A faithful copy is required of the lines from the top of the entries through the line that contains "- I'm learning", both included, with no pictures.

Stored dataset items:
━━━━━━━━━━━━━━━━━━━━

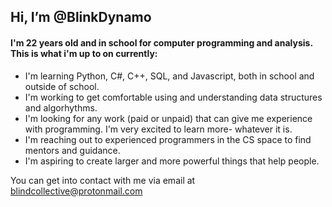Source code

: ## Hi, I’m @BlinkDynamo
#### I'm 22 years old and in school for computer programming and analysis. This is what i'm up to on currently:

- I'm learning Python, C#, C++, SQL, and Javascript, both in school and outside of school.
- I'm working to get comfortable using and understanding data structures and algorhythms. 
- I'm looking for any work (paid or unpaid) that can give me experience with programming. I'm very excited to learn more- whatever it is.
- I'm reaching out to experienced programmers in the CS space to find mentors and guidance.
- I'm aspiring to create larger and more powerful things that help people.
  
You can get into contact with me via email at blindcollective@protonmail.com



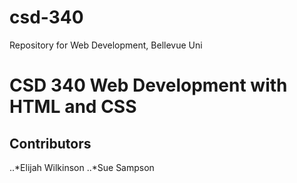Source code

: # csd-340
Repository for Web Development, Bellevue Uni
# CSD 340 Web Development with HTML and CSS
## Contributors
..*Elijah Wilkinson
..*Sue Sampson
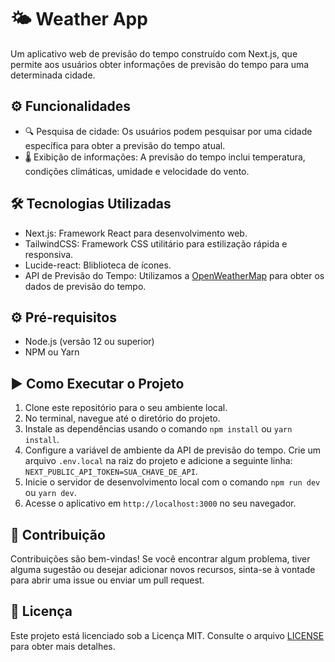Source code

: # 🌤️ Weather App

Um aplicativo web de previsão do tempo construído com Next.js, que permite aos usuários obter informações de previsão do tempo para uma determinada cidade.

## ⚙️ Funcionalidades

- 🔍 Pesquisa de cidade: Os usuários podem pesquisar por uma cidade específica para obter a previsão do tempo atual.
- 🌡️ Exibição de informações: A previsão do tempo inclui temperatura, condições climáticas, umidade e velocidade do vento.

## 🛠️ Tecnologias Utilizadas

- Next.js: Framework React para desenvolvimento web.
- TailwindCSS: Framework CSS utilitário para estilização rápida e responsiva.
- Lucide-react: Bliblioteca de ícones.
- API de Previsão do Tempo: Utilizamos a [OpenWeatherMap](https://openweathermap.org) para obter os dados de previsão do tempo.

## ⚙️ Pré-requisitos

- Node.js (versão 12 ou superior)
- NPM ou Yarn

## ▶️ Como Executar o Projeto

1. Clone este repositório para o seu ambiente local.
2. No terminal, navegue até o diretório do projeto.
3. Instale as dependências usando o comando `npm install` ou `yarn install`.
4. Configure a variável de ambiente da API de previsão do tempo. Crie um arquivo `.env.local` na raiz do projeto e adicione a seguinte linha: `NEXT_PUBLIC_API_TOKEN=SUA_CHAVE_DE_API`.
5. Inicie o servidor de desenvolvimento local com o comando `npm run dev` ou `yarn dev`.
6. Acesse o aplicativo em `http://localhost:3000` no seu navegador.

## 🤝 Contribuição

Contribuições são bem-vindas! Se você encontrar algum problema, tiver alguma sugestão ou desejar adicionar novos recursos, sinta-se à vontade para abrir uma issue ou enviar um pull request.

## 📄 Licença

Este projeto está licenciado sob a Licença MIT. Consulte o arquivo [LICENSE](LICENSE) para obter mais detalhes.
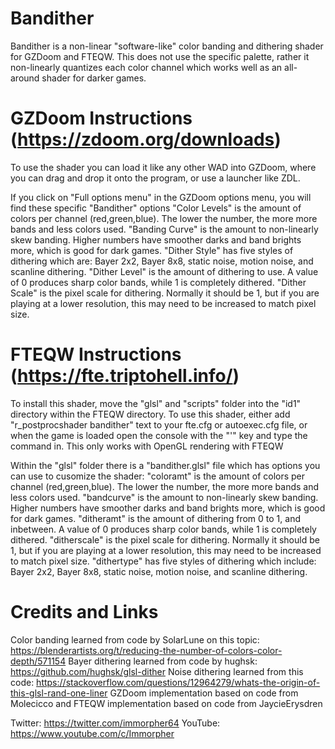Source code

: # Bandither
Bandither is a non-linear "software-like" color banding and dithering shader for GZDoom and FTEQW. This does not use the specific palette, rather it non-linearly quantizes each color channel which works well as an all-around shader for darker games.

# GZDoom Instructions (https://zdoom.org/downloads)
To use the shader you can load it like any other WAD into GZDoom, where you can drag and drop it onto the program, or use a launcher like ZDL.

If you click on "Full options menu" in the GZDoom options menu, you will find these specific "Bandither" options
"Color Levels" is the amount of colors per channel (red,green,blue). The lower the number, the more more bands and less colors used. 
"Banding Curve" is the amount to non-linearly skew banding. Higher numbers have smoother darks and band brights more, which is good for dark games.
"Dither Style" has five styles of dithering which are: Bayer 2x2, Bayer 8x8, static noise, motion noise, and scanline dithering.
"Dither Level" is the amount of dithering to use. A value of 0 produces sharp color bands, while 1 is completely dithered.
"Dither Scale" is the pixel scale for dithering. Normally it should be 1, but if you are playing at a lower resolution, this may need to be increased to match pixel size.

# FTEQW Instructions (https://fte.triptohell.info/)
To install this shader, move the "glsl" and "scripts" folder into the "id1" directory within the FTEQW directory. To use this shader, either add "r_postprocshader bandither" text to your fte.cfg or autoexec.cfg file, or when the game is loaded open the console with the "'" key and type the command in. This only works with OpenGL rendering with FTEQW

Within the "glsl" folder there is a "bandither.glsl" file which has options you can use to cusomize the shader:
"coloramt" is the amount of colors per channel (red,green,blue). The lower the number, the more more bands and less colors used. 
"bandcurve" is the amount to non-linearly skew banding. Higher numbers have smoother darks and band brights more, which is good for dark games.
"ditheramt" is the amount of dithering from 0 to 1, and inbetween. A value of 0 produces sharp color bands, while 1 is completely dithered.
"ditherscale" is the pixel scale for dithering. Normally it should be 1, but if you are playing at a lower resolution, this may need to be increased to match pixel size.
"dithertype" has five styles of dithering which include: Bayer 2x2, Bayer 8x8, static noise, motion noise, and scanline dithering.

# Credits and Links
Color banding learned from code by SolarLune on this topic: https://blenderartists.org/t/reducing-the-number-of-colors-color-depth/571154
Bayer dithering learned from code by hughsk: https://github.com/hughsk/glsl-dither
Noise dithering learned from this code: https://stackoverflow.com/questions/12964279/whats-the-origin-of-this-glsl-rand-one-liner
GZDoom implementation based on code from Molecicco and FTEQW implementation based on code from JaycieErysdren

Twitter: https://twitter.com/immorpher64
YouTube: https://www.youtube.com/c/Immorpher
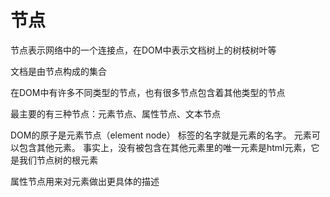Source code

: # 节点

节点表示网络中的一个连接点，在DOM中表示文档树上的树枝树叶等

文档是由节点构成的集合

在DOM中有许多不同类型的节点，也有很多节点包含着其他类型的节点

最主要的有三种节点：元素节点、属性节点、文本节点

DOM的原子是元素节点（element node）
标签的名字就是元素的名字。
元素可以包含其他元素。
事实上，没有被包含在其他元素里的唯一元素是html元素，它是我们节点树的根元素

属性节点用来对元素做出更具体的描述




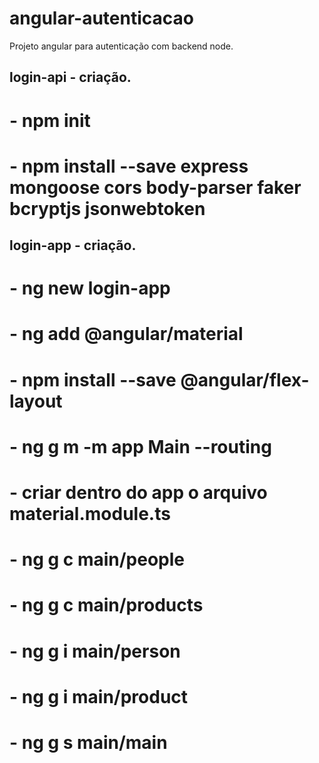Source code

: # angular-autenticacao
Projeto angular para autenticação com backend node.


## login-api - criação.
# - npm init
# - npm install --save express mongoose cors body-parser faker bcryptjs jsonwebtoken

## login-app - criação.
# - ng new login-app
# - ng add @angular/material
# - npm install --save @angular/flex-layout
# - ng g m -m app Main --routing
# - criar dentro do app o arquivo material.module.ts
# - ng g c main/people
# - ng g c main/products
# - ng g i main/person
# - ng g i main/product
# - ng g s main/main
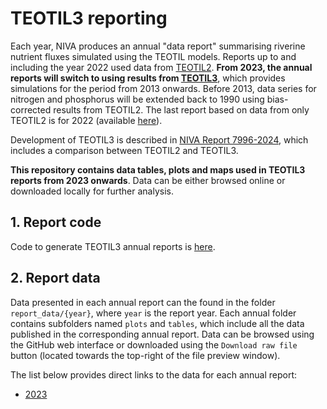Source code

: # TEOTIL3 reporting

Each year, NIVA produces an annual "data report" summarising riverine nutrient fluxes simulated using the TEOTIL models. Reports up to and including the year 2022 used data from [TEOTIL2](https://nivanorge.github.io/teotil2/). **From 2023, the annual reports will switch to using results from [TEOTIL3](https://nivanorge.github.io/teotil3/)**, which provides simulations for the period from 2013 onwards. Before 2013, data series for nitrogen and phosphorus will be extended back to 1990 using bias-corrected results from TEOTIL2. The last report based on data from only TEOTIL2 is for 2022 (available [here](https://www.miljodirektoratet.no/publikasjoner/2024/mars-2024/kildefordelte-tilforsler-av-nitrogen-og-fosfor-til-norske-kystomrader-i-2022/)).

Development of TEOTIL3 is described in [NIVA Report 7996-2024](https://niva.brage.unit.no/niva-xmlui/handle/11250/3155374), which includes a comparison between TEOTIL2 and TEOTIL3.

**This repository contains data tables, plots and maps used in TEOTIL3 reports from 2023 onwards**. Data can be either browsed online or downloaded locally for further analysis.

## 1. Report code

Code to generate TEOTIL3 annual reports is [here](https://github.com/NIVANorge/teotil3_reporting/tree/main/code).

## 2. Report data

Data presented in each annual report can the found in the folder `report_data/{year}`, where `year` is the report year. Each annual folder contains subfolders named `plots` and `tables`, which include all the data published in the corresponding annual report. Data can be browsed using the GitHub web interface or downloaded using the `Download raw file` button (located towards the top-right of the file preview window).

The list below provides direct links to the data for each annual report:

 * [2023](https://github.com/NIVANorge/teotil3_reporting/tree/main/report_data/2023)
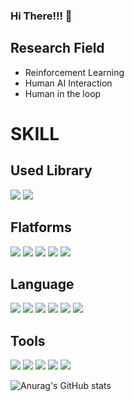 ### Hi There!!! 👋

<!--
**raflereak/raflereak** is a ✨ _special_ ✨ repository because its `README.md` (this file) appears on your GitHub profile.

Here are some ideas to get you started:

- 🔭 I’m currently working on ...
- 🌱 I’m currently learning ...
- 👯 I’m looking to collaborate on ...
- 🤔 I’m looking for help with ...
- 💬 Ask me about ...
- 📫 How to reach me: ...
- 😄 Pronouns: ...
- ⚡ Fun fact: ...
-->

## Research Field
- Reinforcement Learning
- Human AI Interaction
- Human in the loop 

# SKILL
## Used Library
<img src="https://img.shields.io/badge/TensorFlow-FF6F00?style=flat-square&logo=tensorflow&logoColor=white"/> 
<img src="https://img.shields.io/badge/flask-000000?style=flat-square&logo=flask&logoColor=white"/> 


## Flatforms
<img src="https://img.shields.io/badge/Windows-0078D4?style=flat-square&logo=windows 11&logoColor=white"/>
<img src="https://img.shields.io/badge/Ubtuntu-E95420?style=flat-square&logo=Ubuntu&logoColor=white"/>
<img src="https://img.shields.io/badge/Android-3DDC84?style=flat-square&logo=Android&logoColor=white"/>
<img src="https://img.shields.io/badge/iOS-000000?style=flat-square&logo=ios&logoColor=white"/> 
<img src="https://img.shields.io/badge/Synology-B5B5B6?style=flat-square&logo=synology&logoColor=white"/>


## Language
<img src="https://img.shields.io/badge/Python-3776AB?style=flat-square&logo=python&logoColor=white"/> 
<img src="https://img.shields.io/badge/C-A8B9CC?style=flat-square&logo=C&logoColor=white"/> 
<img src="https://img.shields.io/badge/C++-00599C?style=flat-square&logo=cplusplus&logoColor=white"/> 
<img src="https://img.shields.io/badge/CSharp-239120?style=flat-square&logo=CSharp&logoColor=white"/> 
<img src="https://img.shields.io/badge/JavaScript-F7DF1E?style=flat-square&logo=JavaScript&logoColor=white"/> 
<img src="https://img.shields.io/badge/java-%23ED8B00.svg?style=for-the-badge&logo=java&logoColor=white"/>

## Tools
<img src="https://img.shields.io/badge/Visual Studio-5C2D91?style=flat-square&logo=visualstudio&logoColor=white"/>
<img src="https://img.shields.io/badge/VS Code-007ACC?style=flat-square&logo=visualstudiocode&logoColor=white"/>
<img src="https://img.shields.io/badge/Docker-2496ED?style=flat-square&logo=Docker&logoColor=white"/>
<img src="https://img.shields.io/badge/Android-3DDC84?style=flat-square&logo=firebase&logoColor=white"/>
<img src="https://img.shields.io/badge/AdobeAfterEffects-9999FF?style=flat-square&logo=AdobeAfterEffects&logoColor=white"/>


![Anurag's GitHub stats](https://github-readme-stats.vercel.app/api?username=raflereak&show_icons=true&theme=radical)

━━━━━━━━━━━━━━━━━━━━

Task result:
Source code

: ## Hi, I’m @BlinkDynamo
#### I'm 22 years old and in school for computer programming and analysis. This is what i'm up to on currently:

- I'm learning Python, C#, C++, SQL, and Javascript, both in school and outside of school.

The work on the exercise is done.